What to work on.
On how many lines of the data below does the word "locally" appear? Reply with the number only.

Supplied entries.
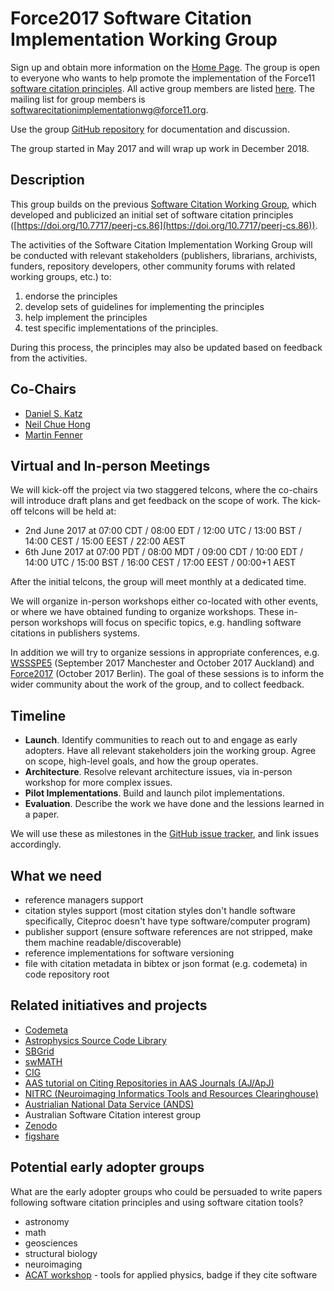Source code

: 
# Force2017 Software Citation Implementation Working Group

Sign up and obtain more information on the [Home Page](https://www.force11.org/group/software-citation-implementation-working-group).
The group is open to everyone who wants to help promote the implementation of
the Force11 [software citation principles](https://doi.org/10.7717/peerj-cs.86).
All active group members are listed [here](https://www.force11.org/group/7784/members).
The mailing list for group members is [softwarecitationimplementationwg@force11.org]( softwarecitationimplementationwg@force11.org).

Use the group [GitHub repository](https://github.com/force11/force11-sciwg) for
documentation and discussion.

The group started in May 2017 and will wrap up work in December 2018.

## Description

This group builds on the previous [Software Citation Working Group](https://www.force11.org/group/software-citation-working-group), 
which developed and publicized an initial set of software citation principles ([https://doi.org/10.7717/peerj-cs.86](https://doi.org/10.7717/peerj-cs.86)).

The activities of the Software Citation Implementation Working Group will be conducted with
relevant stakeholders (publishers, librarians, archivists, funders, repository developers,
other community forums with related working groups, etc.) to:

1. endorse the principles
2. develop sets of guidelines for implementing the principles
3. help implement the principles
4. test specific implementations of the principles. 

During this process, the principles may also be updated based on feedback from the activities.

## Co-Chairs

- [Daniel S. Katz](https://github.com/danielskatz)
- [Neil Chue Hong](https://github.com/npch)
- [Martin Fenner](https://github.com/mfenner)

## Virtual and In-person Meetings

We will kick-off the project via two staggered telcons, where the co-chairs will introduce draft plans and get feedback
on the scope of work. The kick-off telcons will be held at:

- 2nd June 2017 at 07:00 CDT / 08:00 EDT / 12:00 UTC / 13:00 BST / 14:00 CEST / 15:00 EEST / 22:00 AEST
- 6th June 2017 at 07:00 PDT / 08:00 MDT / 09:00 CDT / 10:00 EDT / 14:00 UTC / 15:00 BST / 16:00 CEST / 17:00 EEST / 00:00+1 AEST

After the initial telcons, the group will meet monthly at a dedicated time.

We will organize in-person workshops either co-located with other events, or where
we have obtained funding to organize workshops. These in-person workshops will
focus on specific topics, e.g. handling software citations in publishers systems.

In addition we will try to organize sessions in appropriate conferences, e.g.
[WSSSPE5](http://wssspe.researchcomputing.org.uk/) (September 2017 Manchester and
October 2017 Auckland) and [Force2017](https://www.force11.org/meetings/force2017)
(October 2017 Berlin). The goal of these sessions is to inform the wider community
about the work of the group, and to collect feedback.

## Timeline

- **Launch**. Identify communities to reach out to and engage as early adopters.
  Have all relevant stakeholders join the working group. Agree on scope,
  high-level goals, and how the group operates.
- **Architecture**. Resolve relevant architecture issues, via in-person workshop
  for more complex issues.
- **Pilot Implementations**. Build and launch pilot implementations.
- **Evaluation**. Describe the work we have done and the lessions learned in a paper.

We will use these as milestones in the [GitHub issue tracker](https://github.com/force11/force11-sciwg/issues), and link issues accordingly.

## What we need

- reference managers support
- citation styles support (most citation styles don't handle software specifically,
  Citeproc doesn't have type software/computer program)
- publisher support (ensure software references are not stripped, make them
  machine readable/discoverable)
- reference implementations for software versioning
- file with citation metadata in bibtex or json format (e.g. codemeta) in code repository root

## Related initiatives and projects

- [Codemeta](http://codemeta.github.io/)
- [Astrophysics Source Code Library](http://ascl.net/)
- [SBGrid](https://sbgrid.org)
- [swMATH](http://www.swmath.org)
- [CIG](https://geodynamics.org)
- [AAS tutorial on Citing Repositories in AAS Journals (AJ/ApJ)](https://github.com/AASJournals/Tutorials/blob/master/Repositories/CitingRepositories.md)
- [NITRC (Neuroimaging Informatics Tools and Resources Clearinghouse)](https://www.nitrc.org) 
- [Austrialian National Data Service (ANDS)](https://researchdata.ands.org.au)
- Australian Software Citation interest group
- [Zenodo](https://zenodo.org)
- [figshare](https://figshare.com)
 

## Potential early adopter groups

What are the early adopter groups who could be persuaded to write papers following software citation principles and using software citation tools?

- astronomy
- math
- geosciences
- structural biology
- neuroimaging
- [ACAT workshop](https://indico.cern.ch/event/567550/) - tools for applied physics, badge if they cite software
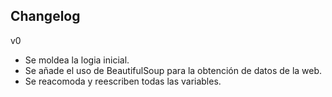 
## Changelog

v0

* Se moldea la logia inicial.
* Se añade el uso de BeautifulSoup para la obtención de datos de la web.
* Se reacomoda y reescriben todas las variables.
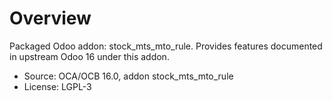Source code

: # Overview

Packaged Odoo addon: stock_mts_mto_rule. Provides features documented in upstream Odoo 16 under this addon.

- Source: OCA/OCB 16.0, addon stock_mts_mto_rule
- License: LGPL-3
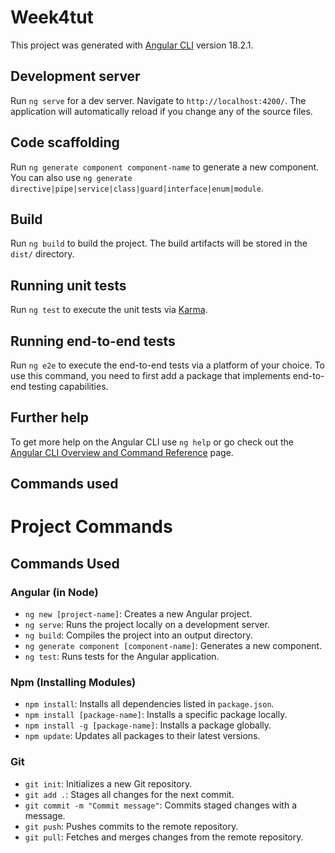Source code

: # Week4tut

This project was generated with [Angular CLI](https://github.com/angular/angular-cli) version 18.2.1.

## Development server

Run `ng serve` for a dev server. Navigate to `http://localhost:4200/`. The application will automatically reload if you change any of the source files.

## Code scaffolding

Run `ng generate component component-name` to generate a new component. You can also use `ng generate directive|pipe|service|class|guard|interface|enum|module`.

## Build

Run `ng build` to build the project. The build artifacts will be stored in the `dist/` directory.

## Running unit tests

Run `ng test` to execute the unit tests via [Karma](https://karma-runner.github.io).

## Running end-to-end tests

Run `ng e2e` to execute the end-to-end tests via a platform of your choice. To use this command, you need to first add a package that implements end-to-end testing capabilities.

## Further help

To get more help on the Angular CLI use `ng help` or go check out the [Angular CLI Overview and Command Reference](https://angular.dev/tools/cli) page.

## Commands used 
# Project Commands

## Commands Used

### Angular (in Node)
- `ng new [project-name]`: Creates a new Angular project.
- `ng serve`: Runs the project locally on a development server.
- `ng build`: Compiles the project into an output directory.
- `ng generate component [component-name]`: Generates a new component.
- `ng test`: Runs tests for the Angular application.

### Npm (Installing Modules)
- `npm install`: Installs all dependencies listed in `package.json`.
- `npm install [package-name]`: Installs a specific package locally.
- `npm install -g [package-name]`: Installs a package globally.
- `npm update`: Updates all packages to their latest versions.

### Git
- `git init`: Initializes a new Git repository.
- `git add .`: Stages all changes for the next commit.
- `git commit -m "Commit message"`: Commits staged changes with a message.
- `git push`: Pushes commits to the remote repository.
- `git pull`: Fetches and merges changes from the remote repository.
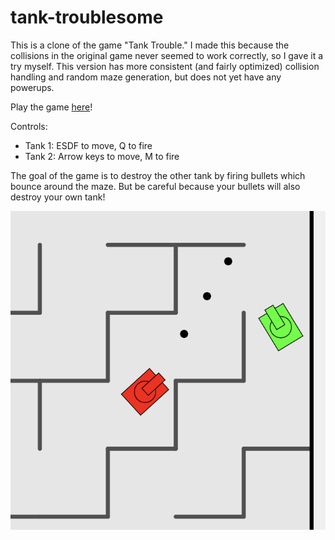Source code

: # tank-troublesome

This is a clone of the game "Tank Trouble."  I made this because the collisions in the original game never seemed to work correctly, so I gave it a try myself.  This version has more consistent (and fairly optimized) collision handling and random maze generation, but does not yet have any powerups.

Play the game [here](https://bradybhalla.github.io/tank-troublesome)!

Controls:
 - Tank 1: ESDF to move, Q to fire
 - Tank 2: Arrow keys to move, M to fire

The goal of the game is to destroy the other tank by firing bullets which bounce around the maze. But be careful because your bullets will also destroy your own tank!

![Image](images/screenshot.png)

Answer section.
2